Under Sumner’s direction, National Amusements eventually built up a 5 percent stake in Fox and made a killing on it, buying at $8 a share and selling at $60 when oilman Marvin Davis bought the company in 1981, resulting in a profit of at least $20 million.25 Sumner fared similarly well with Columbia Pictures,26 and positions in Warner Bros., Disney, Loews, and, later MGM/UA Home Entertainment Group.27 But in the late 1970s, as he was going around the country fighting blind bidding, none of those bets had yet paid off. All he had was his confidence in his ability to spot a great story.
* * *
No one is sure exactly when Sumner began his affair with the fiction writer Delsa Winer, but by the time she divorced her husband and the father of her four children in 1974, it was well under way.28 Delsa—who in the early years of their relationship went by her married last name, Weiner—was almost literally the girl next door, a doctor’s wife who lived about four lawns away from the Redstones’ hilltop home in Newton. According to Delsa’s son, Winn Wittman, they met at the neighborhood social club, the Dudley Road Club.

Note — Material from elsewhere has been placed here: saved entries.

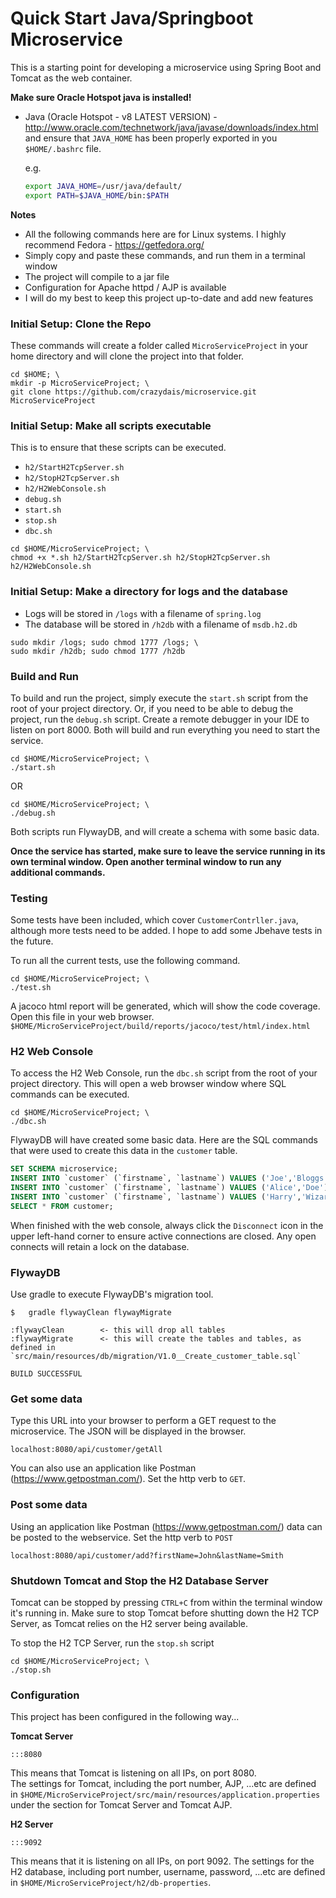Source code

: # Quick Start Java/Springboot Microservice

This is a starting point for developing a microservice using Spring Boot and Tomcat as the web container.

**Make sure Oracle Hotspot java is installed!**
  - Java    (Oracle Hotspot - v8 LATEST VERSION) - http://www.oracle.com/technetwork/java/javase/downloads/index.html
    and ensure that `JAVA_HOME` has been properly exported in you `$HOME/.bashrc` file.
    
    e.g.
    ```bash
    export JAVA_HOME=/usr/java/default/ 
    export PATH=$JAVA_HOME/bin:$PATH
    ```

**Notes**
  - All the following commands here are for Linux systems.  I highly recommend Fedora - https://getfedora.org/
  - Simply copy and paste these commands, and run them in a terminal window
  - The project will compile to a jar file
  - Configuration for Apache httpd / AJP is available
  - I will do my best to keep this project up-to-date and add new features

### Initial Setup: Clone the Repo

These commands will create a folder called `MicroServiceProject` in your home directory and will clone the project into that folder.

```
cd $HOME; \
mkdir -p MicroServiceProject; \
git clone https://github.com/crazydais/microservice.git MicroServiceProject
```

### Initial Setup: Make all scripts executable
This is to ensure that these scripts can be executed.
- `h2/StartH2TcpServer.sh`
- `h2/StopH2TcpServer.sh`
- `h2/H2WebConsole.sh`
- `debug.sh`
- `start.sh`
- `stop.sh`
- `dbc.sh`

```
cd $HOME/MicroServiceProject; \
chmod +x *.sh h2/StartH2TcpServer.sh h2/StopH2TcpServer.sh h2/H2WebConsole.sh
```

### Initial Setup: Make a directory for logs and the database
- Logs will be stored in `/logs` with a filename of `spring.log`
- The database will be stored in `/h2db` with a filename of `msdb.h2.db`
```
sudo mkdir /logs; sudo chmod 1777 /logs; \
sudo mkdir /h2db; sudo chmod 1777 /h2db
```

### Build and Run
To build and run the project, simply execute the `start.sh` script from the root of your project directory.
Or, if you need to be able to debug the project, run the `debug.sh` script.  Create a remote debugger in your IDE to listen on port 8000.
Both will build and run everything you need to start the service.
```
cd $HOME/MicroServiceProject; \
./start.sh
```
OR
```
cd $HOME/MicroServiceProject; \
./debug.sh
```

Both scripts run FlywayDB, and will create a schema with some basic data.

**Once the service has started, make sure to leave the service running in its own terminal window.
Open another terminal window to run any additional commands.**

### Testing
Some tests have been included, which cover `CustomerContrller.java`, although more tests need to be added.
I hope to add some Jbehave tests in the future.

To run all the current tests, use the following command.
```
cd $HOME/MicroServiceProject; \
./test.sh
```
A jacoco html report will be generated, which will show the code coverage. Open this file in your web browser.
`$HOME/MicroServiceProject/build/reports/jacoco/test/html/index.html`

### H2 Web Console
To access the H2 Web Console, run the `dbc.sh` script from the root of your project directory.  This will open a web browser window where SQL commands can be executed.
```
cd $HOME/MicroServiceProject; \
./dbc.sh
```
FlywayDB will have created some basic data. Here are the SQL commands that were used to create this data in the `customer` table.
```sql
SET SCHEMA microservice;
INSERT INTO `customer` (`firstname`, `lastname`) VALUES ('Joe','Bloggs');
INSERT INTO `customer` (`firstname`, `lastname`) VALUES ('Alice','Doe');
INSERT INTO `customer` (`firstname`, `lastname`) VALUES ('Harry','Wizard');
SELECT * FROM customer;
```

When finished with the web console, always click the `Disconnect` icon in the upper left-hand corner to ensure active connections are closed.
Any open connects will retain a lock on the database.

### FlywayDB
Use gradle to execute FlywayDB's migration tool.

```
$   gradle flywayClean flywayMigrate

:flywayClean        <- this will drop all tables
:flywayMigrate      <- this will create the tables and tables, as defined in `src/main/resources/db/migration/V1.0__Create_customer_table.sql`

BUILD SUCCESSFUL

```

### Get some data

Type this URL into your browser to perform a GET request to the microservice. The JSON will be displayed in the browser.
```
localhost:8080/api/customer/getAll
```

You can also use an application like Postman (https://www.getpostman.com/).  Set the http verb to `GET`.

### Post some data

Using an application like Postman (https://www.getpostman.com/) data can be posted to the webservice.  Set the http verb to `POST`
```
localhost:8080/api/customer/add?firstName=John&lastName=Smith
```

### Shutdown Tomcat and Stop the H2 Database Server
Tomcat can be stopped by pressing `CTRL+C` from within the terminal window it's running in.  Make sure to stop Tomcat before shutting down the H2 TCP Server, as Tomcat relies on the H2 server being available.

To stop the H2 TCP Server, run the `stop.sh` script
```
cd $HOME/MicroServiceProject; \
./stop.sh
```

### Configuration
This project has been configured in the following way...

**Tomcat Server**

`:::8080`

This means that Tomcat is listening on all IPs, on port 8080.  
The settings for Tomcat, including the port number, AJP, ...etc are defined in `$HOME/MicroServiceProject/src/main/resources/application.properties` under the section for Tomcat Server and Tomcat AJP.

**H2 Server**

`:::9092 `

This means that it is listening on all IPs, on port 9092.
The settings for the H2 database, including port number, username, password, ...etc are defined in `$HOME/MicroServiceProject/h2/db-properties`.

Delsa was just a couple of years younger than Phyllis and arguably no more beautiful. But there was a sparkle to her brown eyes, a lack of apology in her close-cropped hair, an energy to her compact, tomboyish body. The protagonist of the novel she would later write described her dying mother’s face with words that could have been written about Delsa’s own mother, whom she closely resembled: “The aristocratic, slightly aquiline nose, a vertical crease above the bridge; high forehead; mischievous eyes. An almost feline quality. . . . A definitive face, only a scant trace of femininity. Density in the Russian-Jewish bones. Yet it is an elusive face.”29 Delsa’s own face was slimmer, infused with a kind of otherworldly, elfin beauty, but no less elusive.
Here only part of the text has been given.